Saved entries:
▼

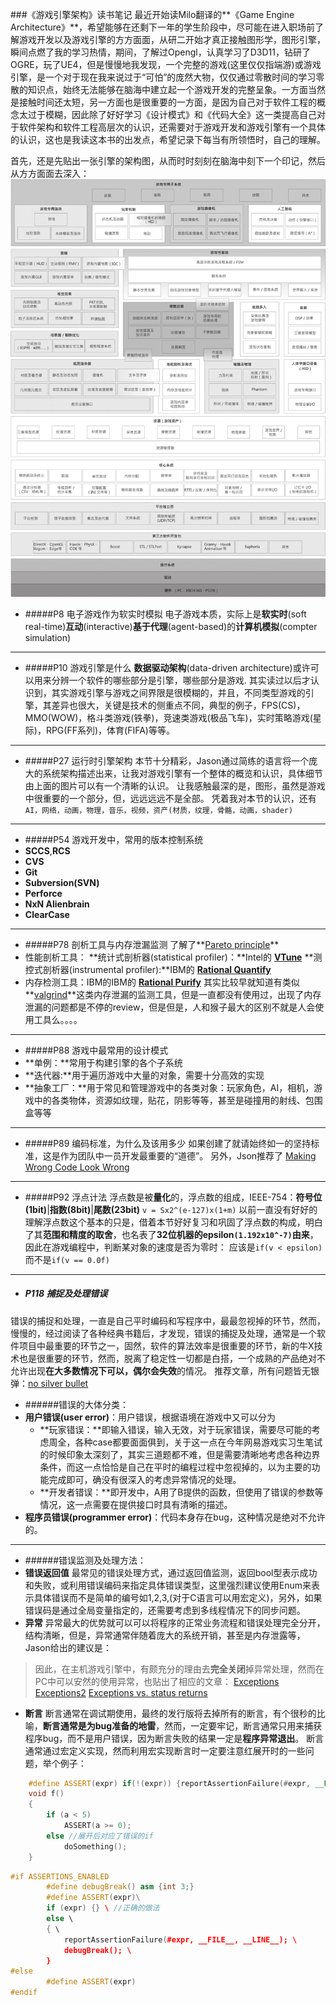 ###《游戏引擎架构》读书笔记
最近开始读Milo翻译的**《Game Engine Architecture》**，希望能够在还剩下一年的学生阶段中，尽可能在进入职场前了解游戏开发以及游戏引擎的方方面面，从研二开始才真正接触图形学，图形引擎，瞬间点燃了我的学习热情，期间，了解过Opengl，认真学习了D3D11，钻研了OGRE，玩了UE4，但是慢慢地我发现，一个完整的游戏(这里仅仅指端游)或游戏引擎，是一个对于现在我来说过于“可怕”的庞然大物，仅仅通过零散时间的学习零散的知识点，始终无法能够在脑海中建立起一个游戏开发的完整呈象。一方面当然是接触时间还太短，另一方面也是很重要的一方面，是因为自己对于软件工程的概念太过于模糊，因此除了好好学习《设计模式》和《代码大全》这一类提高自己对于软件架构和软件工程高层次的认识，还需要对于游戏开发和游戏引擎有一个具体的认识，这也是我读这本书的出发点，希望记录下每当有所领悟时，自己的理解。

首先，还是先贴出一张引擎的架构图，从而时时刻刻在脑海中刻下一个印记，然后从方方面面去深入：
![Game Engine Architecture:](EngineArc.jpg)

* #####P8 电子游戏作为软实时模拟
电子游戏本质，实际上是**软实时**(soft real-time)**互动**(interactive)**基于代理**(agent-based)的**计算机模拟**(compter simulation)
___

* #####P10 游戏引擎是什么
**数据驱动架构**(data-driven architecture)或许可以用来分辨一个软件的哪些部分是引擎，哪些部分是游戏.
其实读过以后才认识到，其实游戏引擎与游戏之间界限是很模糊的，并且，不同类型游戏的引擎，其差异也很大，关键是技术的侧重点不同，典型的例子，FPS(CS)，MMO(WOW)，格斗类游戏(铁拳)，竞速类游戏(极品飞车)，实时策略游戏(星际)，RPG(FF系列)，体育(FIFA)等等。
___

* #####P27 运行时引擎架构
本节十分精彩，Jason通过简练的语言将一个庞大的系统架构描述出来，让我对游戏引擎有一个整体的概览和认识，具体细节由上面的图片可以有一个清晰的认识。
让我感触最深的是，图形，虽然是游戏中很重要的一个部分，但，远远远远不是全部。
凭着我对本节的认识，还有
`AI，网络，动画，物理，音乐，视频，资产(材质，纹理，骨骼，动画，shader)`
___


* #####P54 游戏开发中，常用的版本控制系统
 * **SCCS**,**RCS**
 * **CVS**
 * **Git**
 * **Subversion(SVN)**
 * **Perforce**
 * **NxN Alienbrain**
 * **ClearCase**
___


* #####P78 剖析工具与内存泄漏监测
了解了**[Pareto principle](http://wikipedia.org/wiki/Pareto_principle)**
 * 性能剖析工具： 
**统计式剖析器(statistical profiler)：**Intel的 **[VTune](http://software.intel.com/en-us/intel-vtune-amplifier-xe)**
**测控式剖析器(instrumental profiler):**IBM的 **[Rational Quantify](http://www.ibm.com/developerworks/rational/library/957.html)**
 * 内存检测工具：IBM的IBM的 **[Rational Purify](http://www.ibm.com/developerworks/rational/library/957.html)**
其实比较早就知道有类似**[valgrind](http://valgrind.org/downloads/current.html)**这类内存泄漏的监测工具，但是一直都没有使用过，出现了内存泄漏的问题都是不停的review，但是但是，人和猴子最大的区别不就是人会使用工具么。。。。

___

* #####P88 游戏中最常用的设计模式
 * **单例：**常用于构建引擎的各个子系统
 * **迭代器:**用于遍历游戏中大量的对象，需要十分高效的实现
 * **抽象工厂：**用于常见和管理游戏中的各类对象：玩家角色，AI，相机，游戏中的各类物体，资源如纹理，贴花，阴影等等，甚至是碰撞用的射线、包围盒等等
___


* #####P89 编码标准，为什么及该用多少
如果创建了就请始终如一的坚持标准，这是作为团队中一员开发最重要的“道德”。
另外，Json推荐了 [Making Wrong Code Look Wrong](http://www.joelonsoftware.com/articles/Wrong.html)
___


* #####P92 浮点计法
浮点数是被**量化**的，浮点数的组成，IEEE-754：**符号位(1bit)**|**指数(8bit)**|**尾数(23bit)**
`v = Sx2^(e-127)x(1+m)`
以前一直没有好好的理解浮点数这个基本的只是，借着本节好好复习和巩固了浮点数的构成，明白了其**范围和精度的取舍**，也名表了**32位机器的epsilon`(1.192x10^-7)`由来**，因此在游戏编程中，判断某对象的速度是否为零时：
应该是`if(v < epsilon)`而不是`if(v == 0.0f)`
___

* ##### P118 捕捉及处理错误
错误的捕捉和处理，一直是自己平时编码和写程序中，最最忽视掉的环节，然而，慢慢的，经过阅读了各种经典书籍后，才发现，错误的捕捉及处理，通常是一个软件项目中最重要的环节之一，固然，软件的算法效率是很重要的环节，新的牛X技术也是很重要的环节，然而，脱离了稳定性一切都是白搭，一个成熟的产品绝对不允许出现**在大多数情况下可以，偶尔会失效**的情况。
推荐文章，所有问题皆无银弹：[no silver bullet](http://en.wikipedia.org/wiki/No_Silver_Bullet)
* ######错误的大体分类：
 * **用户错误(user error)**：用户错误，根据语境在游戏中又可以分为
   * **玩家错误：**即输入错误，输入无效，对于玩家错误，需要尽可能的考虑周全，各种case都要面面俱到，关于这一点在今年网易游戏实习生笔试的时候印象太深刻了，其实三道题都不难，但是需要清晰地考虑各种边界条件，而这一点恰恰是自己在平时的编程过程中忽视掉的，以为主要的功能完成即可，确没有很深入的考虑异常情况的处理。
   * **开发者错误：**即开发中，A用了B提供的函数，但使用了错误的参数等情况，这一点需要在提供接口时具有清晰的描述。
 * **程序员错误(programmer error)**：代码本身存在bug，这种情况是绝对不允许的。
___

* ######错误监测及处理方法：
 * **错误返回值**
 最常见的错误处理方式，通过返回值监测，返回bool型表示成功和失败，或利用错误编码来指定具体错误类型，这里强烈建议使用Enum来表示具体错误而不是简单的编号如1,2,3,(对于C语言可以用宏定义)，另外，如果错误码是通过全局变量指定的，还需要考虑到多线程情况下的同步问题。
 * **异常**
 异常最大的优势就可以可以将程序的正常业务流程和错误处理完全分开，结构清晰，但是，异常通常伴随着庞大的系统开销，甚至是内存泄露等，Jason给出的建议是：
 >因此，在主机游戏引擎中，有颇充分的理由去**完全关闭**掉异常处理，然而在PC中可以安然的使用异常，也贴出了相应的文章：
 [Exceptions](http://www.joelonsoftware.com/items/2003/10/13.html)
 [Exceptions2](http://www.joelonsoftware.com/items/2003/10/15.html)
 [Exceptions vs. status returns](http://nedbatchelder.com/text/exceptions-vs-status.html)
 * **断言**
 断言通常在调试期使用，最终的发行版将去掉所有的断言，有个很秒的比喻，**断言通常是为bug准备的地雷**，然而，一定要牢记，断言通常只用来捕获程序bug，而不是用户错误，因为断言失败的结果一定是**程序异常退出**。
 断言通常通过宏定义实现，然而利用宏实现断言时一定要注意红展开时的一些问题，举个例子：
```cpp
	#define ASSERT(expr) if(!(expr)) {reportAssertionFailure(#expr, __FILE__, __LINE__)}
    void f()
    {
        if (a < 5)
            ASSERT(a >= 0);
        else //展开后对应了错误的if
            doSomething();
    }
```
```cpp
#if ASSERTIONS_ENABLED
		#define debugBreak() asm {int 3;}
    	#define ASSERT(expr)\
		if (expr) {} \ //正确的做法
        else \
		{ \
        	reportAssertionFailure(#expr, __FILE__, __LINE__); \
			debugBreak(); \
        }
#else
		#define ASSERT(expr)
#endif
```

▲

ASSIGNED TASK >>
Where a line of the entries contains the word "items", copy that line.

TASK SOLUTION >>
 [Exceptions](http://www.joelonsoftware.com/items/2003/10/13.html)
 [Exceptions2](http://www.joelonsoftware.com/items/2003/10/15.html)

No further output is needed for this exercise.